Paul joined them and walked across the field.
His brows were knitted; it was dashed hard lines that he couldn't see her for good-bye. His wife! She ought to have seen him off.... Poor Little sweet Thing, she thought she couldn't stick it—— He wondered where on earth she'd gone and hidden herself.
CHAPTER IV
THE DEPARTURE FOR FRANCE
Gwenna sat, for the first time in her life, in an aeroplane.
She had very little actual notion of how she came to be there. It was all confused in her mind, that which had happened between Mr. Ryan's so resolute "Can't be done, Mrs. Dampier," and its having been "done." What had prevailed?

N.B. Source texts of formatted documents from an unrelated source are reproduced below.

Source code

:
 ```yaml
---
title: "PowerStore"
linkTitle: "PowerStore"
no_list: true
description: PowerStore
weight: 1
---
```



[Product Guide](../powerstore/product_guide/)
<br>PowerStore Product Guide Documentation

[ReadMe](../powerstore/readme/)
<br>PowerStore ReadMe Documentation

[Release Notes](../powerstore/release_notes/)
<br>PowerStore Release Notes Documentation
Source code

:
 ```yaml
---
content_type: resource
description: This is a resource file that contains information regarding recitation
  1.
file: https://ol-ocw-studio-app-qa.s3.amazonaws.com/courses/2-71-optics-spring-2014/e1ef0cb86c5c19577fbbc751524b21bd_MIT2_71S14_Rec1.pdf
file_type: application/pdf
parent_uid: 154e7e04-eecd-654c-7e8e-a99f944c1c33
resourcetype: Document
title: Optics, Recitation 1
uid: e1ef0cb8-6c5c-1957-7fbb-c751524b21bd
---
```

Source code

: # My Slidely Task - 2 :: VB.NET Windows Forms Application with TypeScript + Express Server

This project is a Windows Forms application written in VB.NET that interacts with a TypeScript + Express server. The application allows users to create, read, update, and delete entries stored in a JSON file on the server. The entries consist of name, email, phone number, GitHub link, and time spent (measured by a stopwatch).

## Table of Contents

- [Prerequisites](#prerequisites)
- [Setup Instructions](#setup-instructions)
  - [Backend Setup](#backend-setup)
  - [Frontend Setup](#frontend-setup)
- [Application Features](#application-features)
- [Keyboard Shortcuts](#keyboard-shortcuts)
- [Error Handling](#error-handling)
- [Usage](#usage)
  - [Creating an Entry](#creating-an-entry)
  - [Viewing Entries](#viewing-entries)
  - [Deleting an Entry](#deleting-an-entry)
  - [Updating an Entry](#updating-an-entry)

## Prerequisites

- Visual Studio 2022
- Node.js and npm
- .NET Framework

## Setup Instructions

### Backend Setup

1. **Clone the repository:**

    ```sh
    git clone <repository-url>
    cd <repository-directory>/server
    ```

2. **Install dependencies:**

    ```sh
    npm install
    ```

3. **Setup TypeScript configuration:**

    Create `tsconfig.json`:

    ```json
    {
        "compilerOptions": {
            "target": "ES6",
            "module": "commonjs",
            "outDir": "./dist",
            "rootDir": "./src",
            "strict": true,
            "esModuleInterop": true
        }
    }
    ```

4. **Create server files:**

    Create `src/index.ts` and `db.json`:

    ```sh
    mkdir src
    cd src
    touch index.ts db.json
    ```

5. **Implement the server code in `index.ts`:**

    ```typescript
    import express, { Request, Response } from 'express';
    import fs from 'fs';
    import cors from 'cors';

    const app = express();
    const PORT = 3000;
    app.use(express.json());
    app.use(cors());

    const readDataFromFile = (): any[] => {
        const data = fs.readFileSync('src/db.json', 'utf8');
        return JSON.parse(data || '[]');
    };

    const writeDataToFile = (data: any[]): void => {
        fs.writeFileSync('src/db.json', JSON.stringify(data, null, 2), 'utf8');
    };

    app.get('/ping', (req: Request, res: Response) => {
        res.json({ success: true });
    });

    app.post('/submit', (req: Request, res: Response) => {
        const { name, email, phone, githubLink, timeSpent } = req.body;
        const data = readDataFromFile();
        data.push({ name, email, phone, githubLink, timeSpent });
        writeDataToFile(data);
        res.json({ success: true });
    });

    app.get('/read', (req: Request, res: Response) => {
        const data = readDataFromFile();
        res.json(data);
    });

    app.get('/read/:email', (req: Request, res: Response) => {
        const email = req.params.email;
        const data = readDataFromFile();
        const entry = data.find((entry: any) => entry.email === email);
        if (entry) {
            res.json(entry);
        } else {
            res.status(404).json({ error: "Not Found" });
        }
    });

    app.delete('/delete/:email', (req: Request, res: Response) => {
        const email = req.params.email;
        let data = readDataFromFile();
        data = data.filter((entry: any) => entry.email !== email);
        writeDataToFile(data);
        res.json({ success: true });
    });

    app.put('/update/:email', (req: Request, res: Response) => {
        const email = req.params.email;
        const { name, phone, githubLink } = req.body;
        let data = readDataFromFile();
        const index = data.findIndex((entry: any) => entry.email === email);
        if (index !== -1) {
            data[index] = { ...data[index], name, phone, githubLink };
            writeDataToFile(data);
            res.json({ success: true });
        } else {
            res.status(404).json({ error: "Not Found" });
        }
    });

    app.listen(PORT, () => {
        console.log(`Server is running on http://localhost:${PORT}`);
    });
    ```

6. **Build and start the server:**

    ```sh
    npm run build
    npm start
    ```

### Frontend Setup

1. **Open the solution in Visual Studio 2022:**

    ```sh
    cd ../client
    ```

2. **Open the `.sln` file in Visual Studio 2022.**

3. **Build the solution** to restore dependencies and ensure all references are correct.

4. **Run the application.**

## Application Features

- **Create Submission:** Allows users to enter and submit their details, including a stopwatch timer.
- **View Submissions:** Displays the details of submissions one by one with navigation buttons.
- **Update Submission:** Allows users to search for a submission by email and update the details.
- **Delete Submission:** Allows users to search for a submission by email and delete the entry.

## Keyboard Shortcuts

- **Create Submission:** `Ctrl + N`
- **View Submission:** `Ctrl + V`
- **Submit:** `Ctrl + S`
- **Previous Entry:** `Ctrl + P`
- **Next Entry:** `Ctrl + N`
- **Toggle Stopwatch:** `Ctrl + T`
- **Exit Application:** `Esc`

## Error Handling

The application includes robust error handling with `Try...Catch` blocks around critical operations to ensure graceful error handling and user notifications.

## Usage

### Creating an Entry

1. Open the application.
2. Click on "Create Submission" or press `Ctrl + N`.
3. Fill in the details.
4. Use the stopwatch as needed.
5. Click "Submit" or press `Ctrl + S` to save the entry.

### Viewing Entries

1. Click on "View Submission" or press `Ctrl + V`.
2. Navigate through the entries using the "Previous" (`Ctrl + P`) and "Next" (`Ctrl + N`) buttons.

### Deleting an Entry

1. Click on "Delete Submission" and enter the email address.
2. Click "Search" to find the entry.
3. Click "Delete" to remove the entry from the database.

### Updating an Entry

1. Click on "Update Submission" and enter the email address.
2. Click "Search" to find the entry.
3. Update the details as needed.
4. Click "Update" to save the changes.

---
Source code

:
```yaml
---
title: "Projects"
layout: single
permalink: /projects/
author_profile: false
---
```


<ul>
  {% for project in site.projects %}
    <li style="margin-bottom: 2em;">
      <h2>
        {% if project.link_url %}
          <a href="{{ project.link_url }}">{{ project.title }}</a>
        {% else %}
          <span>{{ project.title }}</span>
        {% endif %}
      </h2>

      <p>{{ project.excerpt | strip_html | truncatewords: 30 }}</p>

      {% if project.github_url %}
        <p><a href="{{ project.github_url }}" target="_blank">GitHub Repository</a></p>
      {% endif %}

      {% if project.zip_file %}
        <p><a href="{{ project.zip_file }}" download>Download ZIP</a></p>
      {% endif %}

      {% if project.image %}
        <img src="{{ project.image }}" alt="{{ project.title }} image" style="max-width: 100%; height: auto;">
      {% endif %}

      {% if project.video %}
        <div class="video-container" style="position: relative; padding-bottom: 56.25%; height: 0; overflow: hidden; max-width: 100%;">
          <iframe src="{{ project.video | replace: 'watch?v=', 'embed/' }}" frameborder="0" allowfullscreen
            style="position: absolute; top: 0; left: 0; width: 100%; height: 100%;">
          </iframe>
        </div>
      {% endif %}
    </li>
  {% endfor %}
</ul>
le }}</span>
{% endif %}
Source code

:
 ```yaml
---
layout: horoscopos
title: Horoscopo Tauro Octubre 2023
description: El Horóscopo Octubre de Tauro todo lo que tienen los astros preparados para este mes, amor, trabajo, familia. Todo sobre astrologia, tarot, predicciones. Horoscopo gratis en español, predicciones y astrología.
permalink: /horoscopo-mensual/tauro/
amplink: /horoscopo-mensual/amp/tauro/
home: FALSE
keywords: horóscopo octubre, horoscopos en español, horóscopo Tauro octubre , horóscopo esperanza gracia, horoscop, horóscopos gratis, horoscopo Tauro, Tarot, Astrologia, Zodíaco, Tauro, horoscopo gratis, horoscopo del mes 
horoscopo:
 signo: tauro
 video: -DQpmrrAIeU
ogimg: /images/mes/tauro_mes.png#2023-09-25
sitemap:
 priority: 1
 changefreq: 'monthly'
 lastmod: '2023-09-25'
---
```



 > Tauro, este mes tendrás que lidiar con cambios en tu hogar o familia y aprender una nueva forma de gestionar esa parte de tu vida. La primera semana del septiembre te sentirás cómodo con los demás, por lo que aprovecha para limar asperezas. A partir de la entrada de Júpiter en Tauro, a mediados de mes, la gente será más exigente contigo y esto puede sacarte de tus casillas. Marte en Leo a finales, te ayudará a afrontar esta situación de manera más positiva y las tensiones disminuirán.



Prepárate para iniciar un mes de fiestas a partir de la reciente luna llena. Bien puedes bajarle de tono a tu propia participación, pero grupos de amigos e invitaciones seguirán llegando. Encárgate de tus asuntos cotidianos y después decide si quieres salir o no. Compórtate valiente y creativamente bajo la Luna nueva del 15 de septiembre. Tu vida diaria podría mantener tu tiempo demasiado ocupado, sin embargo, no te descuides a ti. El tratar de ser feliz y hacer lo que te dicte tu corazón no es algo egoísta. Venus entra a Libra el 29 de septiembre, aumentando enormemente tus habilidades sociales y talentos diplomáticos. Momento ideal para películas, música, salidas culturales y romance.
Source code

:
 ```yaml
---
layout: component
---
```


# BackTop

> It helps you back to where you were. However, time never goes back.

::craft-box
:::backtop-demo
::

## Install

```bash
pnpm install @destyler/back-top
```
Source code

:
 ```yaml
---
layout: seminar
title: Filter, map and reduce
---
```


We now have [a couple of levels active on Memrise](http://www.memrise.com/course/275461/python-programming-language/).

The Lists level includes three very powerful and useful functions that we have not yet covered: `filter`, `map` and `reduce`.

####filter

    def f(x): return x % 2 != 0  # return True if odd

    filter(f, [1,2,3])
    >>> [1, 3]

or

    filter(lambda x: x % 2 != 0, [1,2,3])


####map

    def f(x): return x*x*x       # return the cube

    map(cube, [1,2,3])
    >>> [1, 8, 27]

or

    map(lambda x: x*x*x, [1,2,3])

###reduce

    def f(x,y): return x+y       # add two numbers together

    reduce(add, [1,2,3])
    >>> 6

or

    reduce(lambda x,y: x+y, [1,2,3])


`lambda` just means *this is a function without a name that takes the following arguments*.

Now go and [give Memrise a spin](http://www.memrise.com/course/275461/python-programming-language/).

Her own begging? Mr. Ryan's wish to see his girl? Or her, Gwenna's, calm assurances, repeated from that day in Wales, that it would be "all right"? She wasn't sure which of all these things had brought her here safely where she was, in the passenger-seat of Paul's biplane. She hardly remembered putting on the rough and voluminous brown clothes while Mr. Ryan mounted guard over the little stokehole of the steam chambers.
She only knew that she had walked, easily and undiscovered, across the field before the whistle blew. That she'd climbed unassisted into that small wicker seat, and that she was now waiting there, muffled up to the tip of her nose, the edge of the cap almost meeting the muffler, goggles down, and gloves hiding her little hands. She was no more to be distinguished from a man than if she had been a diver encased for a descent into the sea.
She did not even trouble to wonder at her own wonderful luck in the affair.